Des Pouvoirs Souverains des Assemblées Constituantes Post-Révolutions : Réflexion à Partir du Cas de L'assemblée Constituante Tunisienne (ANC)

DOI10.3366/ajicl.2019.0271
Date01 May 2019
Pages246-267
Published date01 May 2019
INTRODUCTION

Une des questions qui occupent la doctrine juridique constitutionnelle comparée est celle portant sur les pouvoirs des assemblées constituantes. Il s'agit d'une question récurrente vu ses liens étroits avec les changements politiques et sociaux. Que ces changements se fassent dans des cadres démocratiques ou suite à des révoltes populaires, les questions portant sur la création d'une assemblée constituante ou à propos de la détermination de ces pouvoirs, se retrouvent, illico presto, au centre des débats entourant ces changements1 comme le prouvent, par exemple, les expériences constitutionnelles française et belge2. Plus récent, l'exemple de la Tunisie en est un autre. D'ailleurs, c'est cet exemple qui va nous servir de point de départ pour l’élaboration de la présente réflexion.

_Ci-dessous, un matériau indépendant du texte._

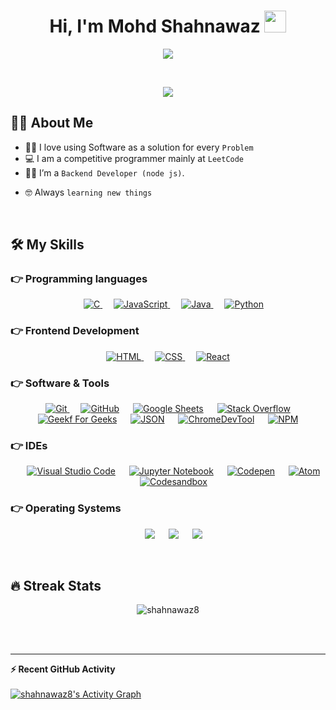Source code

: <h1 align="center" > Hi, I'm Mohd Shahnawaz <img src="https://media.giphy.com/media/hvRJCLFzcasrR4ia7z/giphy.gif" width="35"></h1>
<p align="center">
  <a href="https://github.com/DenverCoder1/readme-typing-svg"><img src="https://readme-typing-svg.herokuapp.com?lines=Backend+Developer+At Buyume;Open+To+Work;Competitive+Programmer;DS%20|%20Algorithms%20|%20OOP%20;Always%20learning%20new%20things&center=true&width=1000&height=100"></a>
</p>


<br>

<p align="center"> 
	<img src="http://hits.dwyl.com/shahnawaz8/ABSphreak.svg">  

</p>


## :sassy_man:  About Me
- :technologist: I love using Software as a solution for every `Problem`
- :computer: I am a competitive programmer mainly at `LeetCode`  
- :student: I’m a `Backend Developer (node js)`.
<!-- - :thinking: I’m currently open for: `An Intern` or a new `job opportunity`, this is [MY RESUME](https://drive.google.com/file/d/1M8TdAhP5JieYLcoCpFEGNERBNlv9IeUv/view?usp=sharing) And [MY Portfolio](https://myportfolio-2022.vercel.app/).-->
- :nerd_face: Always `learning new things`

<br>
<!-- <h2>Contribution</h2>

![snake gif](https://github.com/shahnawaz8/shahnawaz8/blob/output/github-contribution-grid-snake.gif)
 -->

## 📊 Github Stats



  <summary><b>💻 GitHub Profile Stats</b></summary>
  <br/>
  <p align="center">
    <a href="https://github.com/shahnwaz8/github-readme-stats"><img alt="shahnawaz8's Github Stats" src="https://github-readme-stats.vercel.app/api?username=shahnawaz8&show_icons=true&count_private=true&theme=algolia" height="192px"/> </a>
<br/>
  </p>

----


## <img src="https://media.giphy.com/media/iY8CRBdQXODJSCERIr/giphy.gif" width="30px"> Connect with me
<p align="center">
	<a href="mailto:mohdshahnawz846@gmail.com"><img img src="https://img.shields.io/badge/gmail-%23EA4335.svg?style=plastic&logo=gmail&logoColor=white" alt="Gmail"/></a>
	<a href="https://github.com/shahnawaz8"><img src="https://img.shields.io/badge/github-%23181717.svg?style=plastic&logo=github&logoColor=white" alt="GitHub"/></a>
	<a href="https://www.linkedin.com/in/shahnawaz8/"><img src="https://img.shields.io/badge/linkedin-%230A66C2.svg?style=plastic&logo=linkedin&logoColor=white" alt="LinkedIn"/></a>
	<!-- <a href="https://wa.me/918650090359"><img src="https://img.shields.io/badge/whatsapp-%2325D366.svg?style=plastic&logo=whatsapp&logoColor=white" alt="Whatsapp"/></a> -->
<!-- 	<a href="https://www.facebook.com/shahnawaz846"><img src="https://img.shields.io/badge/facebook-%231877F2.svg?style=plastic&logo=facebook&logoColor=white" alt="Facebook"/></a> -->
<!-- 	<a href="https://www.instagram.com/shahnawaz.offical25/"><img src="https://img.shields.io/badge/instagram-%23E4405F.svg?style=plastic&logo=instagram&logoColor=white" alt="Instagram"/></a> -->
</p>




## 🛠️ My Skills

### 👉 Programming languages 

<p align="center"> 
  &emsp; 
  <a href="https://www.cprogramming.com/" target="_blank"> 
    <img alt="C" src="https://img.shields.io/badge/C%20-%232370ED.svg?style=plastic&logo=c&logoColor=white">
  </a> 
  &emsp;
  <a href="https://developer.mozilla.org/en-US/docs/Web/JavaScript" target="_blank"> 
     <img alt="JavaScript" src="https://img.shields.io/badge/JavaScript%20-%23F7DF1E.svg?style=plastic&logo=javascript&logoColor=black">
   </a>
  &emsp;
  <a href="https://www.java.com" target="_blank"> 
    <img alt="Java" src="https://img.shields.io/badge/PHP-%23007396.svg?style=plastic&logo=java&logoColor=white">
  </a>
  &emsp;
   <a href="https://www.python.org" target="_blank">
    <img alt="Python" src="https://img.shields.io/badge/Python%20-%2314354C.svg?style=plastic&logo=python&logoColor=white">
  </a>
</p>

### 👉 Frontend Development
<p align="center"> 
  &emsp; 
  <a href="https://www.w3.org/html/" target="_blank"> 
   <img alt="HTML" src="https://img.shields.io/badge/HTML5%20-%23E34F26.svg?style=plastic&logo=html5&logoColor=white">
  </a>   
  &emsp;
  <a href="https://www.w3schools.com/css/" target="_blank">
    <img alt="CSS" src="https://img.shields.io/badge/CSS%20-%231572B6.svg?style=plastic&logo=css3&logoColor=white">
  </a> 
	  &emsp;
    <a href="#"> <img alt="React" src="https://img.shields.io/badge/React%20-%2334A853.svg?style=plastic&logo=react&logoColor=cyan"></a>
  &emsp;

	
	
	

</p>

 ### 👉 Software & Tools
 
<p align="center">
  &emsp;
    <a href="#"><img alt="Git" src="https://img.shields.io/badge/Git%20-%23F05033.svg?style=plastic&logo=git&logoColor=white"> </a>
  &emsp;
    <a href="#"><img alt="GitHub" src="https://img.shields.io/badge/github-%23181717.svg?style=plastic&logo=github&logoColor=white"></a>
  &emsp;
    <a href="#"><img alt="Google Sheets" src="https://img.shields.io/badge/Google%20Sheets%20-%2334A853.svg?style=plastic&logo=google%20sheets&logoColor=white"></a>
  &emsp;
    <a href="#"><img alt="Stack Overflow" src="https://img.shields.io/badge/-Stack%20Overflow-FE7A16?style=plastic&logo=stack-overflow&logoColor=white"></a>
  &emsp;
    <a href="#"><img alt="Geekf For Geeks" src="https://img.shields.io/badge/geeksforgeeks-%230F9D58.svg?style=plastic&logo=geeksforgeeks&logoColor=white"></a>
  &emsp;
    <a href="#"><img alt="JSON" img src="https://img.shields.io/badge/json-%23000000.svg?style=plastic&logo=json&logoColor=white"></a>
	 &emsp;
    <a href="#"><img alt="ChromeDevTool" src="https://img.shields.io/badge/ChromeDevTool-%232C2255.svg?&style=plastic&logo=chromedevtool%20ide&logoColor=white" /></a>
	&emsp;
    <a href="#"><img alt="NPM" src="https://img.shields.io/badge/Npm-%2343B02A.svg?&style=plastic&logo=npm&logoColor=white"></a>
</p>

 ### 👉 IDEs
 
<p align="center">
  &emsp;
    <a href="#"><img alt="Visual Studio Code" src="https://img.shields.io/badge/Visual%20Studio%20Code-0078d7.svg?style=plastic&logo=visual-studio-code&logoColor=white"></a>
	 &emsp;
    <a href="#"><img alt="Jupyter Notebook" src="https://img.shields.io/badge/Jupyter%20Notebook-000000?style=plastic&logo=jupyter%20notebook&logoColor=white"></a>
	 &emsp;
    <a href="#"><img alt="Codepen" src="https://img.shields.io/badge/Codepen-%235586A4.svg?style=plastic&logo=codepen&logoColor=white"></a>
  &emsp;
    <a href="#"><img alt="Atom" src="https://img.shields.io/badge/Atom-%2366595C.svg?&style=plastic&logo=atom&logoColor=white" /></a>
	 &emsp;
    <a href="#"><img alt="Codesandbox" src="https://img.shields.io/badge/Codesandbox-%23181717.svg?&style=plastic&logo=codesandbox&logoColor=white" /></a>
 
</p>

<!--  ### 👉 Competitive Programming & Problem Solving
 
<p align="center">
  &emsp;
    <a href="#"><img alt = "Codeforces" src="https://img.shields.io/badge/codeforces%20-%231F8ACB.svg?style=plastic&logo=codeforces&logoColor=white" /></a>	
  &emsp;
    <a href="#"><img alt = "Leetcode" src="https://img.shields.io/badge/leetcode%20-%23FFA116.svg?style=plastic&logo=leetcode&logoColor=black" /></a>
  &emsp;
    <a href="#"><img alt = "Huckerrank" src="https://img.shields.io/badge/hackerrank-%232EC866.svg?style=plastic&logo=hackerrank&logoColor=white" /></a>
  &emsp;
    <a href="#"><img alt = "CodeChef" src="https://img.shields.io/badge/codechef-%235B4638.svg?style=plastic&logo=codechef&logoColor=white" /></a>
  &emsp;
    <a href="#"><img alt = "Google" src="https://img.shields.io/badge/google-%234285F4.svg?style=plastic&logo=google&logoColor=white" /></a>
  &emsp;
    <a href="#"><img alt = "Codin Game" src="https://img.shields.io/badge/codingame-%23F2BB13.svg?&style=plastic&logo=codingame&logoColor=black" /></a>
</p> -->

 ### 👉 Operating Systems
 
<p align="center">
  &emsp;
    <a href="#"><img src="https://img.shields.io/badge/Linux-FCC624?style=plastic&logo=linux&logoColor=black"></a>
  &emsp;
    <a href="#"><img src="https://img.shields.io/badge/Ubuntu-E95420?style=plastic&logo=ubuntu&logoColor=white"></a>
  &emsp;
    <a href="#"><img src="https://img.shields.io/badge/Windows-0078D6?style=plastic&logo=windows&logoColor=white"></a>	  
</p>

<br/>


## 🔥 Streak Stats
<p align="center"> <img src="https://github-readme-streak-stats.herokuapp.com/?user=shahnawaz8&theme=algolia" alt="shahnawaz8" /> </p>

<br>
<br>

----

  <summary><b>⚡ Recent GitHub Activity</b></summary>
  <br/>
   <a href="https://github.com/shahnawaz8"><img alt="shahnawaz8's Activity Graph" src="https://activity-graph.herokuapp.com/graph?username=shahnawaz8&custom_title=shahnawaz8's%20Contribution%20Graph&theme=react-dark" /></a>
  <br/>


<br/>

En effet, le 14 janvier 2011, après un mois de protestations et de manifestations populaires, les Tunisiens ont réussi à déloger le Président Ben Ali qui a gouverné le pays de 1987 à 2011 avec l'espoir d'instaurer un régime politique qui valorise les droits de la personne, la dignité humaine et les valeurs universelles de la démocratie. Après la fuite du Président déchu vers l'Arabie saoudite, le choix des Tunisiens était alors d’élire une nouvelle assemblée constituante chargée de doter le pays d'une nouvelle constitution, au lieu de celle adoptée en 1959, « dans un délai maximum d'un an à compter de la date de son élection ». Un choix qui nous semble judicieux et démocratique, étant donné que le « pouvoir constituant est d'après son origine aussi bien que son contenu un concept démocratique et révolutionnaire, qui n'a sa place que dans le seul cadre d'une théorie constitutionnelle démocratique »3.

Or, si elle a été couronnée par l’élection d'un parlement multipartite et par l'adoption, en date du 26 janvier 2014, d'une nouvelle constitution, l'expérience tunisienne a soulevé d'importantes questions constitutionnelles concernant l’étendue du pouvoir de l'assemblée constituante. Les plus importantes de ces questions4 trouvent leurs origines dans l'article 6 du décret n° 2011-582 du 20 mai 2011, portant convocation du corps électoral pour l’élection de l'assemblée nationale constituante tunisienne. Cet article, confirmé par le décret n° 2011-1086 du 3 août 20115, a chargé ladite assemblée « d’élaborer une constitution dans un délai maximum d'un an à compter de la date de son élection »6. Cette échéance ainsi que certains « modes opératoires de l'assemblée »7 ont été consignés, le 15 septembre 2011, dans une déclaration dite, Déclaration du processus transitoire, une sorte « de feuille de route = Kharitat a-tarîq »8 consistant dans « un document écrit et signé par l'ensemble des parties en présence9»10.

Les débats entourant le mandat de cette assemblée – tel que défini dans ces deux décrets et dans ladite Déclaration – ont été la scène d'une polarisation, politique et doctrinale, entre deux discours « constitutionnalistes » antinomiques : entre celui qui attribue à l'assemblée un pouvoir « originaire » et absolu qui le soustrait à tout engagement de « préparer » la constitution dans un délai maximum d'un an11 et celui qui conteste, à l'inverse, toute légitimité de ladite assemblée après le délai en question étant donné que le véritable pouvoir constituant appartient au peuple12.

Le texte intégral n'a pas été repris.